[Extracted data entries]
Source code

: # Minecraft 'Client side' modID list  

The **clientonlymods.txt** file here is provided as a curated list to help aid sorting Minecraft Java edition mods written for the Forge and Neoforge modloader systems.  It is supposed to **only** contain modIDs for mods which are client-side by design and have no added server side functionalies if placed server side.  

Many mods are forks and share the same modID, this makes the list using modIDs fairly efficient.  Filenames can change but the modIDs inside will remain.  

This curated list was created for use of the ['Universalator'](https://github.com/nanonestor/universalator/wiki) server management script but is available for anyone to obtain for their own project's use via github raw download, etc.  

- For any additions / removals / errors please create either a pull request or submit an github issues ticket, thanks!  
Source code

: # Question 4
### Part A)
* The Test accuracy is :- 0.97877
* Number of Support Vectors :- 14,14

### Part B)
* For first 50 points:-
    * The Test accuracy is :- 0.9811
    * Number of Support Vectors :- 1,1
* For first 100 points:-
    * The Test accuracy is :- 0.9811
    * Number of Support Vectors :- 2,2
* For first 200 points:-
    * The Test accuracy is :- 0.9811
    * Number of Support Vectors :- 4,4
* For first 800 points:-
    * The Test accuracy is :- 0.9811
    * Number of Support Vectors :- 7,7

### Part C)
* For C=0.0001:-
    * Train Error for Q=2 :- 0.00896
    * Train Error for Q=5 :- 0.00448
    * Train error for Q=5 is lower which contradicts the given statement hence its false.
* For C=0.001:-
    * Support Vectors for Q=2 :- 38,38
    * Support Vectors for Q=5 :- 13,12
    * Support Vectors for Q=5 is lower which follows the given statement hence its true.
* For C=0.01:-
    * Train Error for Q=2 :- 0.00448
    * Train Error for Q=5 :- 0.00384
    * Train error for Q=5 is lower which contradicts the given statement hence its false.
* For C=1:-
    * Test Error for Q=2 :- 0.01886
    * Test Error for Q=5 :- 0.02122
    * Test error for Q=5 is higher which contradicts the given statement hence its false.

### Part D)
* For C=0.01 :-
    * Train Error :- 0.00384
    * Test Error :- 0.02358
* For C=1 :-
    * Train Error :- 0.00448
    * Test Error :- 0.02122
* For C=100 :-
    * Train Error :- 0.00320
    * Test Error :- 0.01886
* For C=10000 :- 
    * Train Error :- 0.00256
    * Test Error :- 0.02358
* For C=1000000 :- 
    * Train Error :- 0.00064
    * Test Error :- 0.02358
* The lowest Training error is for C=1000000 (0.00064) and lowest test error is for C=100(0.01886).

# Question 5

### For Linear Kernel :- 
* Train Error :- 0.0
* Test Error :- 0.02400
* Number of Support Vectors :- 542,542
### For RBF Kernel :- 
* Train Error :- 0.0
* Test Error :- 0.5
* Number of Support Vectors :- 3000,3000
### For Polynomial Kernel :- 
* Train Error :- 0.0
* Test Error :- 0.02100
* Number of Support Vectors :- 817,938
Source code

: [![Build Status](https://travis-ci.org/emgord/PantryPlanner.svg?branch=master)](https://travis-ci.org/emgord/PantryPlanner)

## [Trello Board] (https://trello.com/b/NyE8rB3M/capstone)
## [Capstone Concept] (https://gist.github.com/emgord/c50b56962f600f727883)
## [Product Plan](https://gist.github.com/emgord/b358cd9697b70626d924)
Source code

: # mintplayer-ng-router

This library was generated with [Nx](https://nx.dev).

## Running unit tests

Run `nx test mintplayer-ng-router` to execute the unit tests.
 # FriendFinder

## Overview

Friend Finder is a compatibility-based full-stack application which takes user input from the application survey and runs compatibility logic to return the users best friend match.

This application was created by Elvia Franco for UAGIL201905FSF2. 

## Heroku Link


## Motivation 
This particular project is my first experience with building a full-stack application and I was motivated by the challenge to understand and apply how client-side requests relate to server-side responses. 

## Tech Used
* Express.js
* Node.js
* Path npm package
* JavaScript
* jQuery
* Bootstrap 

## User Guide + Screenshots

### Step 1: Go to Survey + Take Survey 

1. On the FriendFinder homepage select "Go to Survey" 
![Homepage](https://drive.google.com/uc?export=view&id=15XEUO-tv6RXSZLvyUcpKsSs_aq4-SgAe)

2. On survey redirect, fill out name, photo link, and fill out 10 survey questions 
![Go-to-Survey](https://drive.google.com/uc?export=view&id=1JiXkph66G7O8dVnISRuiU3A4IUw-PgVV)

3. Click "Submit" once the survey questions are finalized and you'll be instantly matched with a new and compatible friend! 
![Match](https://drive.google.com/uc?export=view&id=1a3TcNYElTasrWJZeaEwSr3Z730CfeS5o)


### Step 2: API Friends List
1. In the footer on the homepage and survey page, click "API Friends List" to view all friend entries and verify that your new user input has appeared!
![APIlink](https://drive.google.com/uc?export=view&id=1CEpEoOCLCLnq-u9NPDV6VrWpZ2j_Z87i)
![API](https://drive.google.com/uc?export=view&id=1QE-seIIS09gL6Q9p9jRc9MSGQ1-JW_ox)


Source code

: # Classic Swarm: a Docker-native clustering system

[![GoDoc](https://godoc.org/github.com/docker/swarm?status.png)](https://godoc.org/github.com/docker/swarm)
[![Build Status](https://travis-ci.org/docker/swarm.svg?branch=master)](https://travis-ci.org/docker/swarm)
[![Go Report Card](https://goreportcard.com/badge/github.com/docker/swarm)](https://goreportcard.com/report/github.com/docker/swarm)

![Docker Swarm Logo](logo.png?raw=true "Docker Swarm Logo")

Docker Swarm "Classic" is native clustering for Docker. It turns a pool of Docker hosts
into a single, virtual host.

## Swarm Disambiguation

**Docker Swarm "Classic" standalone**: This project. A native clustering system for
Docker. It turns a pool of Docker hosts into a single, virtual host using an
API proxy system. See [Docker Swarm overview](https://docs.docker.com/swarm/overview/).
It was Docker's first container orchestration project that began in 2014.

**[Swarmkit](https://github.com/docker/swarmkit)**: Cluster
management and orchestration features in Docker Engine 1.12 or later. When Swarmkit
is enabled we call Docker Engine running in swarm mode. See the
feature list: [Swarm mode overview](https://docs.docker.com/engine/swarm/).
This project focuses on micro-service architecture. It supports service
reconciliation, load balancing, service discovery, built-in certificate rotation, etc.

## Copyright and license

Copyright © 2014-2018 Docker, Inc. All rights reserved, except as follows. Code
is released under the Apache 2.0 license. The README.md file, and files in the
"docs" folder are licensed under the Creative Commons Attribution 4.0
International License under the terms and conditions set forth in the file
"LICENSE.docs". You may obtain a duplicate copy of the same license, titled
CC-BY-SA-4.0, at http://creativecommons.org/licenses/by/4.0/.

• **REQUIREMENT**: All that is needed is the opening run of the data, given again exactly: please include every line from the first through the line with "is :- 0.97877", both ends kept.

• **SOLUTION**:
Source code

: # Minecraft 'Client side' modID list  

The **clientonlymods.txt** file here is provided as a curated list to help aid sorting Minecraft Java edition mods written for the Forge and Neoforge modloader systems.  It is supposed to **only** contain modIDs for mods which are client-side by design and have no added server side functionalies if placed server side.  

Many mods are forks and share the same modID, this makes the list using modIDs fairly efficient.  Filenames can change but the modIDs inside will remain.  

This curated list was created for use of the ['Universalator'](https://github.com/nanonestor/universalator/wiki) server management script but is available for anyone to obtain for their own project's use via github raw download, etc.  

- For any additions / removals / errors please create either a pull request or submit an github issues ticket, thanks!  
Source code

: # Question 4
### Part A)
* The Test accuracy is :- 0.97877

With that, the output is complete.